The rank and file demand a congress and elections
(Americo Tabata, aporrea.org)
‘As has never happened before, the rank and file of the UNT had rebelled and called themselves together for an Emergency National Plenary. The auditorium of the Caracas Trade Union building was not big unions to hold the 800 union leaders affiliated to the 23 regional federations of the UNT…According to the registration figures, the participants represented more than 450 organisations, in the petroleum sector, transport, public administration, iron and steel, teachers and educational workers, health, the private secor. In emotive interventions, the comrades denounced the bureaucratic role played by a nucleus of pseudo leaders of the federation. Marcos GAracia was emphatic that Franklyn Rondon, a member of the national coordination of the UNT, was stealing the democracy of the sector of employers in public administration and was an obstacle to negotiating a contract for that sector. Jose Melendez from Guayana , leaders of the classist and revolutionary sector of the workers in Sidor, denounced the pro-boss role played by Ramon Achuca in favour of the Amazonia consortium and the Sidor bosses against the workers’
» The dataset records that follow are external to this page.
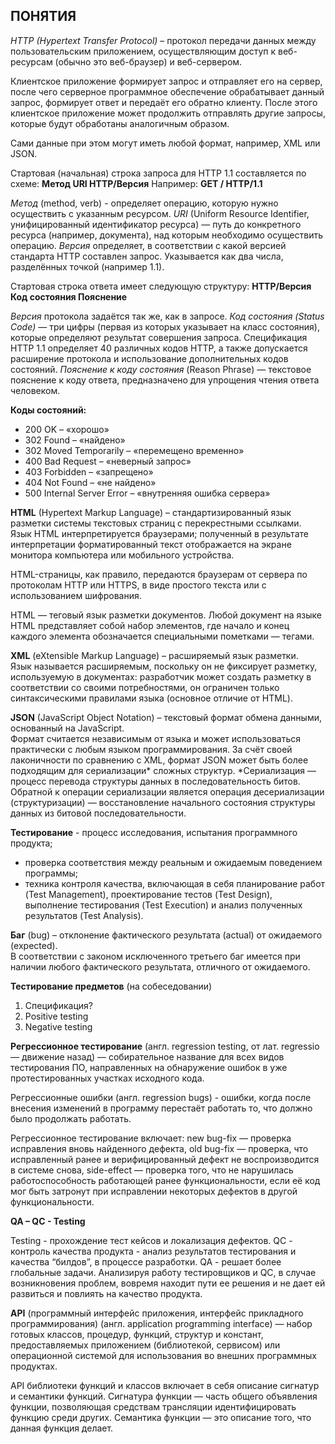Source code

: ﻿## ПОНЯТИЯ

*HTTP (Hypertext Transfer Protocol)* – протокол передачи данных между пользовательским приложением, осуществляющим доступ к веб-ресурсам (обычно это веб-браузер) и веб-сервером. 

Клиентское приложение формирует запрос и отправляет его на сервер, после чего серверное программное обеспечение обрабатывает данный запрос, формирует ответ и передаёт его обратно клиенту. После этого клиентское приложение может продолжить отправлять другие запросы, которые будут обработаны аналогичным образом.

Сами данные при этом могут иметь любой формат, например, XML или JSON.

Стартовая (начальная) строка запроса для HTTP 1.1 составляется по схеме:
**Метод URI HTTP/Версия**
Например:
**GET / HTTP/1.1**

*Метод* (method, verb) - определяет операцию, которую нужно осуществить с указанным ресурсом. 
*URI* (Uniform Resource Identifier, унифицированный идентификатор ресурса) — путь до конкретного ресурса (например, документа), над которым необходимо осуществить операцию. 
*Версия* определяет, в соответствии с какой версией стандарта HTTP составлен запрос. Указывается как два числа, разделённых точкой (например 1.1).

Стартовая строка ответа имеет следующую структуру:
**HTTP/Версия Код состояния Пояснение**

*Версия* протокола задаётся так же, как в запросе.
*Код состояния (Status Code)* — три цифры (первая из которых указывает на класс состояния), которые определяют результат совершения запроса. Спецификация HTTP 1.1 определяет 40 различных кодов HTTP, а также допускается расширение протокола и использование дополнительных кодов состояний.
*Пояснение к коду состояния* (Reason Phrase) — текстовое пояснение к коду ответа, предназначено для упрощения чтения ответа человеком. 

**Коды состояний:** 
- 200 OK – «хорошо»
- 302 Found – «найдено»
- 302 Moved Temporarily – «перемещено временно»
- 400 Bad Request – «неверный запрос»
- 403 Forbidden – «запрещено»
- 404 Not Found – «не найдено» 
- 500 Internal Server Error – «внутренняя ошибка сервера» 
   

**HTML** (Hypertext Markup Language) – стандартизированный язык разметки системы текстовых страниц с перекрестными ссылками.  
Язык HTML интерпретируется браузерами; полученный в результате интерпретации форматированный текст отображается на экране монитора компьютера или мобильного устройства.

HTML-страницы, как правило, передаются браузерам от сервера по протоколам HTTP или HTTPS, в виде простого текста или с использованием шифрования.

HTML — теговый язык разметки документов. Любой документ на языке HTML представляет собой набор элементов, где начало и конец каждого элемента обозначается специальными пометками — тегами. 


**XML** (eXtensible Markup Language) – расширяемый язык разметки.  
Язык называется расширяемым, поскольку он не фиксирует разметку, используемую в документах: разработчик может создать разметку в соответствии со своими потребностями, он ограничен только синтаксическими правилами языка (основное отличие от HTML).


**JSON** (JavaScript Object Notation) – текстовый формат обмена данными, основанный на JavaScript.  
Формат считается независимым от языка и может использоваться практически с любым языком программирования. За счёт своей лаконичности по сравнению с XML, формат JSON может быть более подходящим для сериализации* сложных структур.
*Сериализация — процесс перевода структуры данных в последовательность битов. Обратной к операции сериализации является операция десериализации (структуризации) — восстановление начального состояния структуры данных из битовой последовательности.

**Тестирование** - процесс исследования, испытания программного продукта;  
- проверка соответствия между реальным и ожидаемым поведением программы; 
- техника контроля качества, включающая в себя планирование работ (Test Management), проектирование тестов (Test Design), выполнение тестирования (Test Execution) и анализ полученных результатов (Test Analysis).

**Баг** (bug) – отклонение фактического результата (actual) от ожидаемого (expected).  
В соответствии с законом исключенного третьего баг имеется при наличии любого фактического результата, отличного от ожидаемого.  

**Тестирование предметов** (на собеседовании)
1. Спецификация?
2. Positive testing
3. Negative testing


**Регрессионное тестирование** (англ. regression testing, от лат. regressio — движение назад) — собирательное название для всех видов тестирования ПО, направленных на обнаружение ошибок в уже протестированных участках исходного кода.

Регрессионные ошибки (англ. regression bugs) - ошибки, когда после внесения изменений в программу перестаёт работать то, что должно было продолжать работать.

Регрессионное тестирование включает: 
new bug-fix — проверка исправления вновь найденного дефекта, 
old bug-fix — проверка, что исправленный ранее и верифицированный дефект не воспроизводится в системе снова, 
side-effect — проверка того, что не нарушилась работоспособность работающей ранее функциональности, если её код мог быть затронут при исправлении некоторых дефектов в другой функциональности.


**QA – QC - Testing**

Testing - прохождение тест кейсов и локализация дефектов.
QC - контроль качества продукта - анализ результатов тестирования и качества “билдов”, в процессе разработки.
QA - решает более глобальные задачи. Анализируя работу тестировщиков и QC, в случае возникновения проблем, вовремя находит пути ее решения и не дает ей развиться и повлиять на качество продукта.

 

**API** (программный интерфейс приложения, интерфейс прикладного программирования) (англ. application programming interface) — набор готовых классов, процедур, функций, структур и констант, предоставляемых приложением (библиотекой, сервисом) или операционной системой для использования во внешних программных продуктах.

API библиотеки функций и классов включает в себя описание сигнатур и семантики функций.
Сигнатура функции — часть общего объявления функции, позволяющая средствам трансляции идентифицировать функцию среди других.
Семантика функции — это описание того, что данная функция делает.
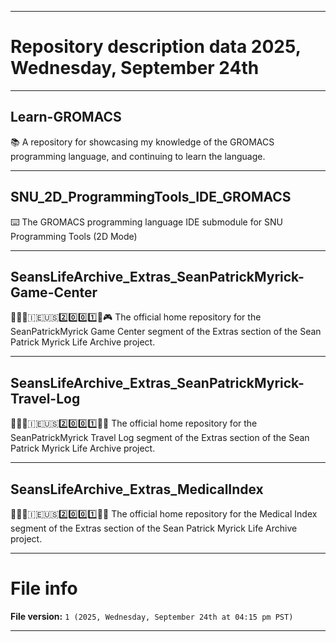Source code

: 
***

# Repository description data 2025, Wednesday, September 24th

---

## Learn-GROMACS

📚️ A repository for showcasing my knowledge of the GROMACS programming language, and continuing to learn the language. 

---

## SNU_2D_ProgrammingTools_IDE_GROMACS

⌨️ The GROMACS programming language IDE submodule for SNU Programming Tools (2D Mode)

---

## SeansLifeArchive_Extras_SeanPatrickMyrick-Game-Center

👨‍🦱️🏴󠁧󠁢󠁷󠁬󠁳󠁿️🇮🇪️🇺🇸️2️⃣️0️⃣️0️⃣️1️⃣️📂️🎮️ The official home repository for the SeanPatrickMyrick Game Center segment of the Extras section of the Sean Patrick Myrick Life Archive project.

---

## SeansLifeArchive_Extras_SeanPatrickMyrick-Travel-Log

👨‍🦱️🏴󠁧󠁢󠁷󠁬󠁳󠁿️🇮🇪️🇺🇸️2️⃣️0️⃣️0️⃣️1️⃣️📂️💼️ The official home repository for the SeanPatrickMyrick Travel Log segment of the Extras section of the Sean Patrick Myrick Life Archive project.

---

## SeansLifeArchive_Extras_MedicalIndex

👨‍🦱️🏴󠁧󠁢󠁷󠁬󠁳󠁿️🇮🇪️🇺🇸️2️⃣️0️⃣️0️⃣️1️⃣️📂️🩻 The official home repository for the Medical Index segment of the Extras section of the Sean Patrick Myrick Life Archive project.

***

# File info

**File version:** `1 (2025, Wednesday, September 24th at 04:15 pm PST)`

***

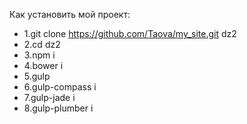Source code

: Как установить мой проект:
- 1.git clone https://github.com/Taova/my_site.git dz2
- 2.cd dz2
- 3.npm i
- 4.bower i
- 5.gulp
- 6.gulp-compass i
- 7.gulp-jade i
- 8.gulp-plumber i
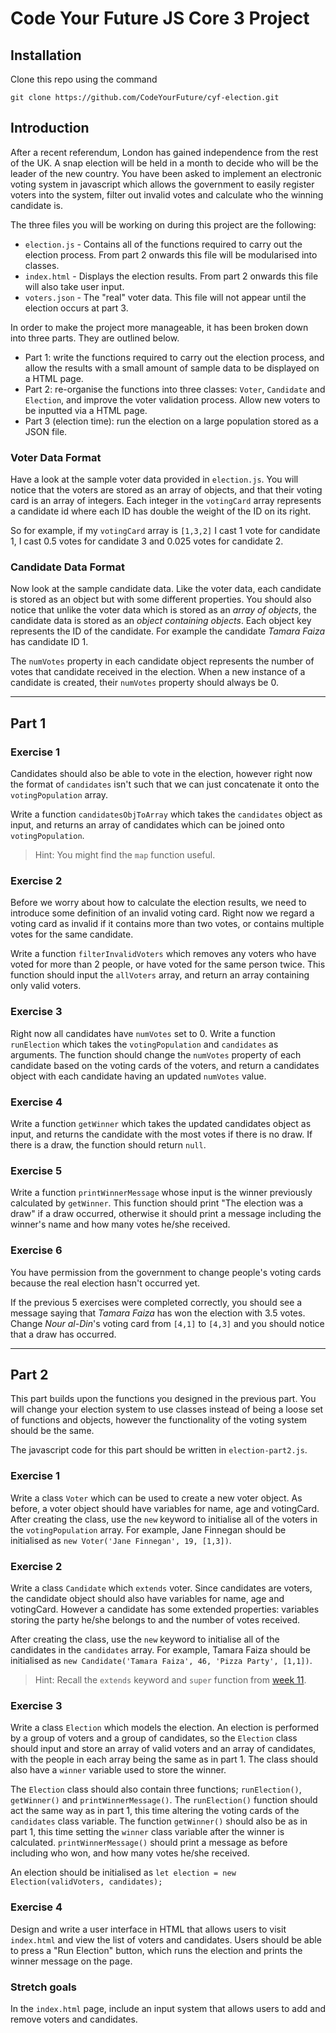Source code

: # Code Your Future JS Core 3 Project

## Installation

Clone this repo using the command

`git clone https://github.com/CodeYourFuture/cyf-election.git`


## Introduction

After a recent referendum, London has gained independence from the rest of the UK. 
A snap election will be held in a month to decide who will be the leader of the new country.
You have been asked to implement an electronic voting system in javascript which allows the 
government to easily register voters into the system, filter out invalid votes and calculate who
the winning candidate is.

The three files you will be working on during this project are the following:

* `election.js` - Contains all of the functions required to carry out the election process. From part 2
onwards this file will be modularised into classes.
* `index.html` - Displays the election results. From part 2 onwards this file will also take user input.
* `voters.json` - The "real" voter data. This file will not appear until the election occurs at part 3.

In order to make the project more manageable, it has been broken down into three parts. They are outlined below.

* Part 1: write the functions required to carry out the election process, and allow the results
with a small amount of sample data to be displayed on a HTML page.
* Part 2: re-organise the functions into three classes: `Voter`, `Candidate` and `Election`, and improve
the voter validation process. Allow new voters to be inputted via a HTML page.
* Part 3 (election time): run the election on a large population stored as a JSON file.

### Voter Data Format

Have a look at the sample voter data provided in
`election.js`. You will notice that the voters are stored as an array of objects,
and that their voting card is an array of integers. Each integer in the `votingCard` array represents a
candidate id where each ID has double the weight of the ID on its right. 

So for example, if my `votingCard` array is `[1,3,2]` I cast 1 vote for candidate 1, I cast 0.5 votes for 
candidate 3 and 0.025 votes for candidate 2.

### Candidate Data Format

Now look at the sample candidate data. Like the voter data, each candidate is stored as an object
but with some different properties. You should also notice that unlike the voter data which is stored as
an *array of objects*, the candidate data is stored as an *object containing objects*. Each object
key represents the ID of the candidate. For example the candidate *Tamara Faiza* has candidate ID 1.

The `numVotes` property in each candidate object represents the number of votes that candidate received in the election.
When a new instance of a candidate is created, their `numVotes` property should always be 0.

---------------------------------------

## Part 1

### Exercise 1

Candidates should also be able to vote in the election, however right now the format of `candidates` isn't such 
that we can just concatenate it onto the `votingPopulation` array. 

Write a function `candidatesObjToArray` which takes
the `candidates` object as input, and returns an array of candidates which can be joined onto `votingPopulation`.

> Hint: You might find the `map` function useful.

### Exercise 2

Before we worry about how to calculate the election results, we need to introduce some
definition of an invalid voting card. Right now we regard a voting card as invalid if it
contains more than two votes, or contains multiple votes for the same candidate.

Write a function `filterInvalidVoters` which
removes any voters who have voted for more than 2 people, or have voted for the same person twice.
This function should input the `allVoters` array, and return an array containing only valid voters.

### Exercise 3

Right now all candidates have `numVotes` set to 0. Write a function `runElection` which takes the `votingPopulation` and
`candidates` as arguments. The function should change the `numVotes` property of each candidate based on the voting cards
of the voters, and return a candidates object with each candidate having an updated `numVotes` value.

### Exercise 4

Write a function `getWinner` which takes the updated candidates object as input, and returns the candidate with the most votes if there is no draw. If there
is a draw, the function should return `null`.

### Exercise 5

Write a function `printWinnerMessage` whose input is the winner previously calculated by `getWinner`. This function should print "The election was a draw" if a draw occurred,
otherwise it should print a message including the winner's name and how many votes he/she received.

### Exercise 6

You have permission from the government to change people's voting cards
because the real election hasn't occurred yet.


If the previous 5 exercises were completed correctly, you should see a message saying that *Tamara Faiza* has won the election with 3.5 votes. Change 
*Nour al-Din*'s voting card from `[4,1]` to `[4,3]` and you should notice that a draw has occurred. 

---------------------------------------

## Part 2

This part builds upon the functions you designed in the previous part. You will change your election system to use classes instead of being a loose
set of functions and objects, however the functionality of the voting system should be the same.

The javascript code for this part should be written in `election-part2.js`.

### Exercise 1

Write a class `Voter` which can be used to create a new voter object. As before, a voter object should have variables for name, age and votingCard.
After creating the class, use the `new` keyword to initialise all of the voters in the `votingPopulation` array. For example, Jane Finnegan should be
initialised as `new Voter('Jane Finnegan', 19, [1,3])`.


### Exercise 2

Write a class `Candidate` which `extends` voter. Since candidates are voters, the candidate object should also have variables for name, age and votingCard.
However a candidate has some extended properties: variables storing the party he/she belongs to and the number of votes received.

After creating the class, use the `new` keyword to initialise all of the candidates in the `candidates` array. For example, Tamara Faiza should be
initialised as `new Candidate('Tamara Faiza', 46, 'Pizza Party', [1,1])`.

> Hint: Recall the `extends` keyword and `super` function from [week 11](https://codeyourfuture.github.io/syllabus-master/js-core-3/week-11/lesson.html).

### Exercise 3

Write a class `Election` which models the election. An election is performed by a group of voters and a group of candidates, so the `Election` class
should input and store an array of valid voters and an array of candidates, with the people in each array being the same as in part 1. The class should also
have a `winner` variable used to store the winner.

The `Election` class should also contain three functions; `runElection()`, `getWinner()` and `printWinnerMessage()`. The `runElection()` function should act the same way as in part 1,
this time altering the voting cards of the `candidates` class variable. The function `getWinner()` should also be as in part 1, this time setting the `winner`
class variable after the winner is calculated. `printWinnerMessage()` should print a message as before including who won, and how many votes he/she received.

An election should be initialised as `let election = new Election(validVoters, candidates);`

### Exercise 4

Design and write a user interface in HTML that allows users to visit `index.html` and view the list of voters and candidates. Users should be able to
press a "Run Election" button, which runs the election and prints the winner message on the page.

### Stretch goals

In the `index.html` page, include an input system that allows users to add and remove voters and candidates.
Similar calls came from the workers of the petroleum and petrochemical sectors, public transport, construction, and the regional federations of Carabobo, Tachira, Monagas and Amazonas.
‘Many of the leaders joined the call for a congress and elections. Their interventions also stressed the bureaucratic and corrupt role that was played by many functionaries of the national government and he anti-worker policies that supposedly revolutionary governors and mayors were developing.
‘In concluding the event, Orlando Chirino promised to respect the democratic decisions of the rank and file and to give battle against the union bureaucracy and achieve the total political and organisational independence of the federation so as to lead the struggle of the Venezuelan workers. He categorically asserted that no leader of the UNT could fulfil the role of government and of workers leader.
Finally he indicated that his desire to make concrete front of struggle with the peasant and popular sectors as demanded by the resolution adopted by the majority of the union representatives
Elections in Sidor.
(by Jose Melendez from El Socialista (of MST Argentina)
The workers of Sidor developed a ‘crusade for unity and democracy’ lasting 40 continuous hours. I this unprecedented event. Eight groups within the transnational enterprise, left behind their divisions and set out to realise elections to select the 11 best candidates for the list Unity and Revolution to confront the union bureaucracy led by Ramon Machuca.
“At 6am on 13 September, around 100 activists took on the task of going round the plant and developing the democratic consultation and replying to the multiple questions that the workers had.
‘The workers ended up supporting this unprecedented democratic process in an enterprise which for 25 year had been under the hegemony of Accion Democratic (the old social democratic party) and for 14 years had been led by Ramon Machuca’
–The one with most votes was Jose Melendez, a member of the leadership of the PRS.